Leserreporter*innen veröffentlichen ihre Beiträge nicht als Mitglied der Redaktion.

Texte der Leserreporter*innen sind nicht von der Redaktion beauftragt und geben deshalb auch nie die Meinung der Redaktion oder des Verlages wieder. Beiträge von Leserreporter*innen werden im Sinne der freien Meinungsäußerung von der Redaktion nicht zensiert oder redigiert (redaktionell bearbeitet). Es steht den Usern unserer Portale frei, Beiträge im Sinne der AGB zu kommentieren und/oder die Verfasser*innen der Beiträge direkt zu kontaktieren.

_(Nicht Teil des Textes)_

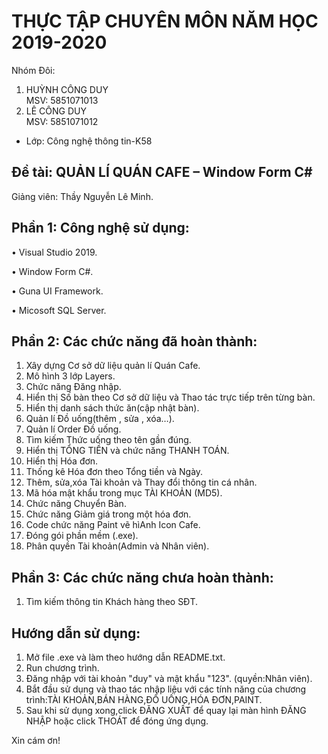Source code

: # THỰC TẬP CHUYÊN MÔN NĂM HỌC 2019-2020
Nhóm Đôi:
1. HUỲNH CÔNG DUY   
MSV: 5851071013
2. LÊ CÔNG DUY          
MSV: 5851071012     
* Lớp: Công nghệ thông tin-K58

## Đề tài: QUẢN LÍ QUÁN CAFE – Window Form C#
Giảng viên: Thầy Nguyễn Lê Minh. 

## Phần 1: Công nghệ sử dụng:
• Visual Studio 2019.

• Window Form C#.

• Guna UI Framework.

• Micosoft SQL Server.  


## Phần 2: Các chức năng đã hoàn thành:
1. Xây dựng Cơ sở dữ liệu quản lí Quán Cafe. 
2. Mô hình 3 lớp Layers. 
3. Chức năng Đăng nhập. 
4. Hiển thị Số bàn theo Cơ sở dữ liệu và Thao tác trực tiếp trên từng bàn. 
5. Hiển thị danh sách thức ăn(cập nhật bàn).
6. Quản lí Đồ uống(thêm , sửa , xóa…).
7. Quản lí Order Đồ uống. 
8. Tìm kiếm Thức uống theo tên gần đúng. 
9. Hiển thị TỔNG TIỀN và chức năng THANH TOÁN. 
10. Hiển thị Hóa đơn. 
11. Thống kê Hóa đơn theo Tổng tiền và Ngày. 
12. Thêm, sửa,xóa Tài khoản và Thay đổi thông tin cá nhân.
13. Mã hóa mật khẩu trong mục TÀI KHOẢN (MD5). 
14. Chức năng Chuyển Bàn. 
15. Chức năng Giảm giá trong một hóa đơn. 
16. Code chức năng Paint vẽ hìAnh Icon Cafe. 
17. Đóng gói phần mềm (.exe).
18. Phân quyền Tài khoản(Admin và Nhân viên).

## Phần 3: Các chức năng chưa hoàn thành:
1. Tìm kiếm thông tin Khách hàng theo SĐT. 

## Hướng dẫn sử dụng:
1. Mở file .exe và làm theo hướng dẫn README.txt.
2. Run chương trình.
3. Đăng nhập với tài khoản "duy" và mật khẩu "123". (quyền:Nhân viên).
4. Bắt đầu sử dụng và thao tác nhập liệu với các tính năng của chương trình:TÀI KHOẢN,BÁN HÀNG,ĐỒ UỐNG,HÓA ĐƠN,PAINT.
5. Sau khi sử dụng xong,click ĐĂNG XUẤT để quay lại màn hình ĐĂNG NHẬP hoặc click THOÁT để đóng ứng dụng.

Xin cám ơn!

Truppenbesuch auf der Spangdahlem Air Base
Reservisten des Ausbildungszugs Rhein-Sieg bei der US Air Force in Spangdahlem

10Bilder

Truppenbesuch auf der Spangdahlem Air Base: Reservisten des Ausbildungszugs Rhein-Sieg bei der US Air Force in Spangdahlem
Am 17.04.2026 absolvierte der Reservisten-Ausbildungszug Rhein-Sieg einen Truppenbesuch auf der US Air Base Spangdahlem in der Eifel. Trotz der angespannten globalen Sicherheitslage ermöglichte die Abteilung für Öffentlichkeitsarbeit den deutschen Reservisten diesen exklusiven Einblick.
Der Empfang durch das Büro für Pressebüro des 52. Jagdgeschwaders
war außerordentlich herzlich und begann mit einer Einweisung in die Struktur der Basis – ein Thema, auf das sich die Kameraden bereits im Vorfeld intensiv vorbereitet hatten.
Ein zentraler Pfeiler der NATO
Die Air Base Spangdahlem zählt zu den bedeutendsten Stützpunkten der US-Luftwaffe in Europa. Eingebettet in die hügelige Landschaft der Eifel, zwischen den Städten Bitburg, Trier und Wittlich, bildet sie seit den frühen 1950er-Jahren einen zentralen Pfeiler der amerikanischen und NATO-Luftstreitkräfte. Heute fungiert sie sowohl als operativer Kampfflugplatz als auch als logistisches Drehkreuz für weltweite Einsätze.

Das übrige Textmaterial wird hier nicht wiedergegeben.